Picking Up Jaime García’s Option Was Automatic

ARMAGEDDON — Within an eleven-hour period, approximately eight of which you slept through, the bad guys won the World Series and the Cardinals responded by handing their bumbling cultist manager a three-year extension. A half hour later, amid a storm of (justified) pessimism, Jaime García’s $12 million option for 2017 was exercised. Whatever else the club does this offseason, it’s good that they at least got this right.

Yes, García had a horrible season, finishing in the bottom ten in ERA+. The Cardinals may not need him anymore, but retaining him was a no-brainer, if only for what other teams would give to have him.

There are 150 starting pitcher jobs in MLB. Twenty-five of those are occupied by guys who are going to be good; the other 125 are guesswork. And Jaime García is as good a guess as any. As bad as 2016 went, only Clayton Kershaw, Jake Arrieta, and Zack Greinke had more innings and a better ERA+ than García in 2015. The potential is there, and that’s more than can be said for dozens of starters currently employed by borderline contenders.

Jeff Samardzija is my favorite example of this. In 2015, he was 30 years old and led the league in earned runs, hits, and homers allowed. He then got a $90 million contract. Why? Because despite a career 96 ERA+, he had a great 2014. It was enough.

Once the Royals’ prospect core had finally congealed in 2013-15, they needed to construct a starting rotation fast, and they did it by trading their three best prospects for two seasons of James Shields and giving Jason Vargas (career 91 ERA+) $32 million, Jeremy Guthrie (103) $25 million, Edinson Vólquez (88) $20 million, 36-year-old Chris Young (107) $12 million, and Ian Kennedy (98) $70 million.

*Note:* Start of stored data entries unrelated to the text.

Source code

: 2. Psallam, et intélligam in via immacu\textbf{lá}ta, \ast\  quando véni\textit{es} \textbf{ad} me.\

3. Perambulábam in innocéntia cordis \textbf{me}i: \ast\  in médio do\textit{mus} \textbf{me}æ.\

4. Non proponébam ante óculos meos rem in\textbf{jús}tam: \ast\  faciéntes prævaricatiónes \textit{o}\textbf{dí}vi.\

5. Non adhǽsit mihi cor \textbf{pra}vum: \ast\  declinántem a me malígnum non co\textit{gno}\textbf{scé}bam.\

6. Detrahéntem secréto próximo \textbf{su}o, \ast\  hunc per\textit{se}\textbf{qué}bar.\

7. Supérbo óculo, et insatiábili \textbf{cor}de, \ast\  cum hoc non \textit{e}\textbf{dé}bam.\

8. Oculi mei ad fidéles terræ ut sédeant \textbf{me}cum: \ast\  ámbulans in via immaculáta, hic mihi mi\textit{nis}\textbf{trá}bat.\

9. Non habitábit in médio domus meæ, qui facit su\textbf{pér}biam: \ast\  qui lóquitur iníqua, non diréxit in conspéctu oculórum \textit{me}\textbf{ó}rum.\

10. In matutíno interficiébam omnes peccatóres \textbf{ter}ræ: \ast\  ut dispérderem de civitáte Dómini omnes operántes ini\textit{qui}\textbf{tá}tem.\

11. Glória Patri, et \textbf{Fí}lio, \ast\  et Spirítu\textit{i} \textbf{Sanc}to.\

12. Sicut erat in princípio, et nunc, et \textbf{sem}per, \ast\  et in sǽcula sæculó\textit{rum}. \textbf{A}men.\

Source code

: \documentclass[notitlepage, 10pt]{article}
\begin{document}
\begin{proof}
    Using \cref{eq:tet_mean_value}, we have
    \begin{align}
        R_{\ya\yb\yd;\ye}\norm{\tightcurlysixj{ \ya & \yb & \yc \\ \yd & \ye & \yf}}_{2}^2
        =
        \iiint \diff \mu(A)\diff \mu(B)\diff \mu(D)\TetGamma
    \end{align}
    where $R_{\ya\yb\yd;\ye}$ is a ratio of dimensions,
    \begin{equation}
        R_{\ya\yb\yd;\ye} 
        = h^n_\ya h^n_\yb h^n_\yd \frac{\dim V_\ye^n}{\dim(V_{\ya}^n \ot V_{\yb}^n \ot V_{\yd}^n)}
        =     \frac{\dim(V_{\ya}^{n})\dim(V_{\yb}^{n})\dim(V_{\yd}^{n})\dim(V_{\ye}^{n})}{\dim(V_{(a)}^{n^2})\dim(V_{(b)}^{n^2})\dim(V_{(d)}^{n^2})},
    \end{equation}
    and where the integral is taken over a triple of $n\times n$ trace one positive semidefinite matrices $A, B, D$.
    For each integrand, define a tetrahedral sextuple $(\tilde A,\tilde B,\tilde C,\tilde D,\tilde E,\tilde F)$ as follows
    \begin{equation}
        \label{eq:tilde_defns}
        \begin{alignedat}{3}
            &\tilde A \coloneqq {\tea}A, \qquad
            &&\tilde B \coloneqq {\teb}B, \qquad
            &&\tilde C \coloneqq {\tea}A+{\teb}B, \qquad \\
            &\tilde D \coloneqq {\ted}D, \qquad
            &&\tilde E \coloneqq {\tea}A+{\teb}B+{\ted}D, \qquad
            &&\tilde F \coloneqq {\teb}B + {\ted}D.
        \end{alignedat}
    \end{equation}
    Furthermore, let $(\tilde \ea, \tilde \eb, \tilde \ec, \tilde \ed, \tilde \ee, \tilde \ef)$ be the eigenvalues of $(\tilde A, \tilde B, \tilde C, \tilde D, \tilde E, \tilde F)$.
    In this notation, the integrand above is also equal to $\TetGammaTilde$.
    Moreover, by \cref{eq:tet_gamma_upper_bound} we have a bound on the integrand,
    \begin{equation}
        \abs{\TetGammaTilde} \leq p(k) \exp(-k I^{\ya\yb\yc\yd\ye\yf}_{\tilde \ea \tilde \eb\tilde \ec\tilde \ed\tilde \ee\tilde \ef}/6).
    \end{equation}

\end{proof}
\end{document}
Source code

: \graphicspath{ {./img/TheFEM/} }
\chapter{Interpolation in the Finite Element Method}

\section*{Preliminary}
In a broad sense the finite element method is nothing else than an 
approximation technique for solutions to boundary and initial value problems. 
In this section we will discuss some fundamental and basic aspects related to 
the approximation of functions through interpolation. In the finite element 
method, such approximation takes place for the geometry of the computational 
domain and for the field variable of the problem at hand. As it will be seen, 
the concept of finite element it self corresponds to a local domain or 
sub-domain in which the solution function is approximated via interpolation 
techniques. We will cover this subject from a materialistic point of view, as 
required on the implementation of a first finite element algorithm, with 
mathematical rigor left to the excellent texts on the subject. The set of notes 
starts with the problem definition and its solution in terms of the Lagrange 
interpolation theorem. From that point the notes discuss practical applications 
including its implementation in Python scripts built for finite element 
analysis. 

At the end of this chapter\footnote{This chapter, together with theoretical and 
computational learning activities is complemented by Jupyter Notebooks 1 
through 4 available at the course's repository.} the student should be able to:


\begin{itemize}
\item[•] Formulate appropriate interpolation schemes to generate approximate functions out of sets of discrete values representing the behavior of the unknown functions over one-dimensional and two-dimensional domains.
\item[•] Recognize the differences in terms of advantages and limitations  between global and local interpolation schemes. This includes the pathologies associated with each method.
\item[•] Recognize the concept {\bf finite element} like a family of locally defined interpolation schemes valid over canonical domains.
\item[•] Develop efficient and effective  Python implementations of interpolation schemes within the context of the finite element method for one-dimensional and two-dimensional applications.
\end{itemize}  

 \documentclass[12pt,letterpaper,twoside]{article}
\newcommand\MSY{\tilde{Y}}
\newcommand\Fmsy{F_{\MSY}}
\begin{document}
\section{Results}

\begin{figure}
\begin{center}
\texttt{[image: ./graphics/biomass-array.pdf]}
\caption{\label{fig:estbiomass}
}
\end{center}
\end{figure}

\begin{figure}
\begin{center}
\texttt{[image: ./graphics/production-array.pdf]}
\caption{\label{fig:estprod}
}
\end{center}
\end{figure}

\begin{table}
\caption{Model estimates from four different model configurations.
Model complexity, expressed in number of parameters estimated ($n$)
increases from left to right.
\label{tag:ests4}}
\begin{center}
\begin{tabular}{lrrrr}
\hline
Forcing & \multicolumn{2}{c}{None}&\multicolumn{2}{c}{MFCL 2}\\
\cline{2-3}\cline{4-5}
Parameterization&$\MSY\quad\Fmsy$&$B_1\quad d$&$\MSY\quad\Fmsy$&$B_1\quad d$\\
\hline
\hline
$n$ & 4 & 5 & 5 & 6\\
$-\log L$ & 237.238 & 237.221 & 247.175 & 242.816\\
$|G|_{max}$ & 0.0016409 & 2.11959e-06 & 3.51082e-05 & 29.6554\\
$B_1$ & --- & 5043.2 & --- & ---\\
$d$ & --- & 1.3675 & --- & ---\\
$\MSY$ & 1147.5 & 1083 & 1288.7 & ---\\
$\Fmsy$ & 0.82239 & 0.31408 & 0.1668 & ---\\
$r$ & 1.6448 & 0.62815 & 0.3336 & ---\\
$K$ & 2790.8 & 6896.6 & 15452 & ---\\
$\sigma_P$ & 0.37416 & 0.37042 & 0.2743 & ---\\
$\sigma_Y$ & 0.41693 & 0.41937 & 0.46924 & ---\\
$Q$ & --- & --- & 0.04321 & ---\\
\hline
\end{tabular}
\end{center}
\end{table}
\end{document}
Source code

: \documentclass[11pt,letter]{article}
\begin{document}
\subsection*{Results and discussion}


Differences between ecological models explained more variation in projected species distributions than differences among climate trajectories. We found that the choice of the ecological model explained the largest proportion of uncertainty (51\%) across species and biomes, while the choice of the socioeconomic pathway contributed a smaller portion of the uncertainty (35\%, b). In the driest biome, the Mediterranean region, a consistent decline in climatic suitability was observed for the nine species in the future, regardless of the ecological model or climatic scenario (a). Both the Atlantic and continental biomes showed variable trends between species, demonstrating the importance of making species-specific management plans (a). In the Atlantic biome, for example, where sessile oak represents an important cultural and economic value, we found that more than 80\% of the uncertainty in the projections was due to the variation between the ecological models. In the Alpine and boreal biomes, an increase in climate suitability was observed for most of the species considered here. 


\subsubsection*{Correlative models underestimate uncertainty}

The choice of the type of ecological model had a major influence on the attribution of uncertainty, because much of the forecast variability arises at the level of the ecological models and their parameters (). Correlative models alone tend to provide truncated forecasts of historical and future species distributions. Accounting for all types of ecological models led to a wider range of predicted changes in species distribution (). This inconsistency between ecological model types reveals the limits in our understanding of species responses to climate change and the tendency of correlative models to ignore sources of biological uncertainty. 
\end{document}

You can play this game all day. Homer Bailey and his career 95 ERA+ got one of the biggest contracts in the game from a small-market team. Mike Leake (101) got $63 million guaranteed plus a no-trade clause with the expectation that he’d just show up every day and be average. Matt Garza (108) got $50 million from Milwaukee to do the same. Minnesota gave Ricky Nolasco (94) $49 million and Phil Hughes (95) $42 million. The Dodgers took $48 million gambles on 32-year-old Scott Kazmir (106) and oft-injured Brandon McCarthy (102). Not to mention the trades for “hope this works” pitchers like Shelby Miller, James Shields, Jon Niese, Nate Eovaldi, Andrew Cashner, Trevor Bauer, Yovani Gallardo, and, yes, Jeff Samardzija.

Even after this season, Jaime García has a better track record than all of those guys. If you’re into ERA predictors, pick your favorite: xFIP, SIERA, DRA and cFIP all say he was at least okay this season. Heading into an offseason in which 44-year-old Bartolo Colón may well be the best free-agent starting pitcher available, that’s all most teams will need to hear.